Research by Purple, a non-profit organisation dedicated to improving employment opportunities for disabled people, claims that just a five per cent increase in the number of disabled people in employment would boost GDP by £23 billion in 2030.

By employers showing reluctance over hiring a disabled person, for whatever reason, they are in fact foregoing their interest in the ‘purple pound’: a market worth well over £212 billion a year. This market, similar to that of LGBT’s ‘pink pound’, relies on the good relationship disabled people have with a company.

According to the study conducted by Purple, 45 per cent of UK businesses are nervous about hiring a disabled person, highlighting concerns in the interview process, not knowing whether to help with tasks such as opening doors or pulling out chairs, and helplessly falling into the realms of discrimination law.

Fewer than half of the 11.5 million people in the UK with disabilities are currently employed. By comparison, 85 per cent of the population without a registered disability are in work.
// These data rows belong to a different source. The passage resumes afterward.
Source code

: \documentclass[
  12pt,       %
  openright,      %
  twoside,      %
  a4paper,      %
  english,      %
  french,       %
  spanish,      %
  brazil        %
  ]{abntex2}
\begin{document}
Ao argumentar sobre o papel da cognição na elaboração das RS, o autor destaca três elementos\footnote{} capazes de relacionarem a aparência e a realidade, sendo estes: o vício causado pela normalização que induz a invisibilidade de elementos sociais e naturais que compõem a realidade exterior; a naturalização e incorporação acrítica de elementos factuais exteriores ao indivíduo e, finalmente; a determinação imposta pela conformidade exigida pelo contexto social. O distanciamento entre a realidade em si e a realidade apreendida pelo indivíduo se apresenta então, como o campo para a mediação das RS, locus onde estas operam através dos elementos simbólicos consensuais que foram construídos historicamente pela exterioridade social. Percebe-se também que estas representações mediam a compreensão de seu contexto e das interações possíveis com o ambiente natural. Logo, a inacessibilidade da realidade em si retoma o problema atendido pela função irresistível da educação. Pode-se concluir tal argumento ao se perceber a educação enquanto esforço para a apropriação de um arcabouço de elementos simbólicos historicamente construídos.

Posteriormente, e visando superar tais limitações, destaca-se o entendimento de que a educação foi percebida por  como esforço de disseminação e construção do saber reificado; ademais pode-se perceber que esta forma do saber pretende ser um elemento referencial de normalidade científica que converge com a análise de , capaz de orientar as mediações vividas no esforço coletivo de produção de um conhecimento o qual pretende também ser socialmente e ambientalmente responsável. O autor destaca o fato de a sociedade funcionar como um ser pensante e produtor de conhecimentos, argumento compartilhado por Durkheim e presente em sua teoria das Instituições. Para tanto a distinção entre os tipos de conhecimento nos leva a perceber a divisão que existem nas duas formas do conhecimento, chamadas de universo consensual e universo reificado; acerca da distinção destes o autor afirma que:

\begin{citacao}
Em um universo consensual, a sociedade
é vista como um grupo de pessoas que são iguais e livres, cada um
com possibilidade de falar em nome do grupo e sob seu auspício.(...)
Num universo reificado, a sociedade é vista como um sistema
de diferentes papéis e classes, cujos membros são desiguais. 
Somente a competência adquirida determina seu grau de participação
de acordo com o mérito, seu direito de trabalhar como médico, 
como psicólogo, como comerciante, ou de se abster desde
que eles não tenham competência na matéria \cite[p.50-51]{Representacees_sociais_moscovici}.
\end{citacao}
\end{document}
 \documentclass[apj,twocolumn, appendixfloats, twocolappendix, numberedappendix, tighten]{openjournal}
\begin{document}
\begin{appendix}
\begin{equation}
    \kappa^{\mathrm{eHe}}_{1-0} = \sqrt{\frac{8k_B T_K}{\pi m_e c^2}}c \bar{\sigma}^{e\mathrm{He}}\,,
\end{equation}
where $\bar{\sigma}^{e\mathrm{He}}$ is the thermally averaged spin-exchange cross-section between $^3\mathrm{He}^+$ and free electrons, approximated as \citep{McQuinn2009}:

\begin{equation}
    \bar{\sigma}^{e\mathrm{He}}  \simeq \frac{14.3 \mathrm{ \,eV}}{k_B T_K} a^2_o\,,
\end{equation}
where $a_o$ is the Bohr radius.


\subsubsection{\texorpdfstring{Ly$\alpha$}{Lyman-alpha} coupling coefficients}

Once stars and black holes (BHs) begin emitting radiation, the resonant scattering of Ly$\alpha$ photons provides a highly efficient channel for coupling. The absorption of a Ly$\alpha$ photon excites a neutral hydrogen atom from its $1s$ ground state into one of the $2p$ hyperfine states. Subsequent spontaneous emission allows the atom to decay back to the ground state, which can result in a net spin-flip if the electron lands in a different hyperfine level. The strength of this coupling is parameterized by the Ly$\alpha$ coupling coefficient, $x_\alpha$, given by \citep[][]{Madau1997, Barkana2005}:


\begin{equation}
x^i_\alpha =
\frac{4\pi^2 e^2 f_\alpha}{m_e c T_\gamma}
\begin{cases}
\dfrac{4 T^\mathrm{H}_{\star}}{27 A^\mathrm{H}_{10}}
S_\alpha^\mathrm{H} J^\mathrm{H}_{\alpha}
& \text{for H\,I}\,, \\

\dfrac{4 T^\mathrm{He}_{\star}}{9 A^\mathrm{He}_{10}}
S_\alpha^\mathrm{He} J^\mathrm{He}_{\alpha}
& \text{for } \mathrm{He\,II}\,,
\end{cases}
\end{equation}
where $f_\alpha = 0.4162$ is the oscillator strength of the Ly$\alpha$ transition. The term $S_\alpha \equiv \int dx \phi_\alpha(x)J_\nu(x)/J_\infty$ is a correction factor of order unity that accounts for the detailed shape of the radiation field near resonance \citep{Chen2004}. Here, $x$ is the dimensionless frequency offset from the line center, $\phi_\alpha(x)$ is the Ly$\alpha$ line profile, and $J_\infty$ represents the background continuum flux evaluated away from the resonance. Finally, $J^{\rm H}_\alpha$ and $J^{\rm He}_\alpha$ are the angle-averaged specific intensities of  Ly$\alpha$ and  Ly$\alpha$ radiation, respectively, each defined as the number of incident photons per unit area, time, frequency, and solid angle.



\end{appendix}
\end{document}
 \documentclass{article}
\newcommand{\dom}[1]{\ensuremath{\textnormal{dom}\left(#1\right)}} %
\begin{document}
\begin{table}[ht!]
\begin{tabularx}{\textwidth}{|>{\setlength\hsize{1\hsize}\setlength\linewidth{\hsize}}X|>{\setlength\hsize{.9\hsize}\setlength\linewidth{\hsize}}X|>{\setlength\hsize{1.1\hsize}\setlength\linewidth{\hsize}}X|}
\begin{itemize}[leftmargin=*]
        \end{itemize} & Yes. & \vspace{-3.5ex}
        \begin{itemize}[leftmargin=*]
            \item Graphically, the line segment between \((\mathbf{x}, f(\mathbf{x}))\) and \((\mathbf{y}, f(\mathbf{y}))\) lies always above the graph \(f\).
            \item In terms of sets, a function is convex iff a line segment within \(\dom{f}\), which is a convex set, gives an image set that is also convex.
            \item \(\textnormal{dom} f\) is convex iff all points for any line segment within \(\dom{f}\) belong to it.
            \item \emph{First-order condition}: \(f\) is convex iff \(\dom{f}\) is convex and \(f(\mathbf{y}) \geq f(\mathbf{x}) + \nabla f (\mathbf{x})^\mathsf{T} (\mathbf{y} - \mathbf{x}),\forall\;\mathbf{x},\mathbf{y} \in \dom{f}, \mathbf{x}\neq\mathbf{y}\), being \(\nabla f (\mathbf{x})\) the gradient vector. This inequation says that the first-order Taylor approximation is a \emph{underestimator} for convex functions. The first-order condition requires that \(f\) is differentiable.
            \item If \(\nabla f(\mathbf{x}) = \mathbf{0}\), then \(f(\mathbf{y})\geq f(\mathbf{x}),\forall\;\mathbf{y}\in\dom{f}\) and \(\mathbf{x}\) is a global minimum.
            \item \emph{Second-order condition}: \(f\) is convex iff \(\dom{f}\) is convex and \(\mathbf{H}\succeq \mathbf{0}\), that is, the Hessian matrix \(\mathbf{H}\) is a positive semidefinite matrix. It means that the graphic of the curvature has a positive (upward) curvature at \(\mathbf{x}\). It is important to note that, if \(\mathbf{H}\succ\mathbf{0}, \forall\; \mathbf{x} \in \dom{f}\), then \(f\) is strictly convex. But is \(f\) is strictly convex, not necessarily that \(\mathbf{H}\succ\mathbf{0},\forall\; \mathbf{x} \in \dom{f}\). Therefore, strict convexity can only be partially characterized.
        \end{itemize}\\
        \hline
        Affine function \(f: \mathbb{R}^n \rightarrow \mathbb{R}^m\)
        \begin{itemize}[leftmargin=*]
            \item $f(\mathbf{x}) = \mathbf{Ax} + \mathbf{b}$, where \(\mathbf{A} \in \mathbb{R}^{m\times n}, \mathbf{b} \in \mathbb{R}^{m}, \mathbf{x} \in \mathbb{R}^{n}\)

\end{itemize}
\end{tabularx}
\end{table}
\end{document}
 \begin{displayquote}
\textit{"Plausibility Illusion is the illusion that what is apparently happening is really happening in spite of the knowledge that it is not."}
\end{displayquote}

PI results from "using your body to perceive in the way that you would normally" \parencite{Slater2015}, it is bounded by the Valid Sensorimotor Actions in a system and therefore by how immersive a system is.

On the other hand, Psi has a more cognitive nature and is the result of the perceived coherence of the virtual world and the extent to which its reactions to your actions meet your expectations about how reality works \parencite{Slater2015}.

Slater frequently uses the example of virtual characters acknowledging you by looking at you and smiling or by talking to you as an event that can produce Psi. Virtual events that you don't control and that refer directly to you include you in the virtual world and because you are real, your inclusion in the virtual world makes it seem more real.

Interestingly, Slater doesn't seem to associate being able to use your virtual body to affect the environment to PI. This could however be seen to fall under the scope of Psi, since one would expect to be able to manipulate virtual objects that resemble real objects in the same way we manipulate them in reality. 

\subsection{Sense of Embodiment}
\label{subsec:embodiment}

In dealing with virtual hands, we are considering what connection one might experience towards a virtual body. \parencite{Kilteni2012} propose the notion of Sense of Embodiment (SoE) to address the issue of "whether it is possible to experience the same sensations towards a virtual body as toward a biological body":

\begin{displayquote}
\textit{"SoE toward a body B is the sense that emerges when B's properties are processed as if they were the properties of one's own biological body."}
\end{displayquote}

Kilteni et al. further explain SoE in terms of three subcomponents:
As a direct result of this imbalance, disabled people are expected to pay around £500 more a month on everyday amenities such as transport and shopping, as well as any additional equipment or care needed.

Beth Grossman, head of policy and public affairs at Purple, emphasises that some companies overly worry about catering for the disabled: “Most adjustments businesses need to make are straightforward. For example, disabled people rate friendly and helpful staff and good accessibility as the most important factors when shopping”.

Additionally, Ms Grossman touches on the inefficiency of the Access to Work scheme, a fund specialising in equipment, workplace adaptions and transport for the disabled. Despite the scheme in place, 74 per cent of disabled adults felt like they had lost out on a job opportunity because of their impairment.

While some businesses are lagging behind, firms such as M&S and Uber are setting precedents with their clothing range for the disabled, and wheelchair accessible vehicles respectively.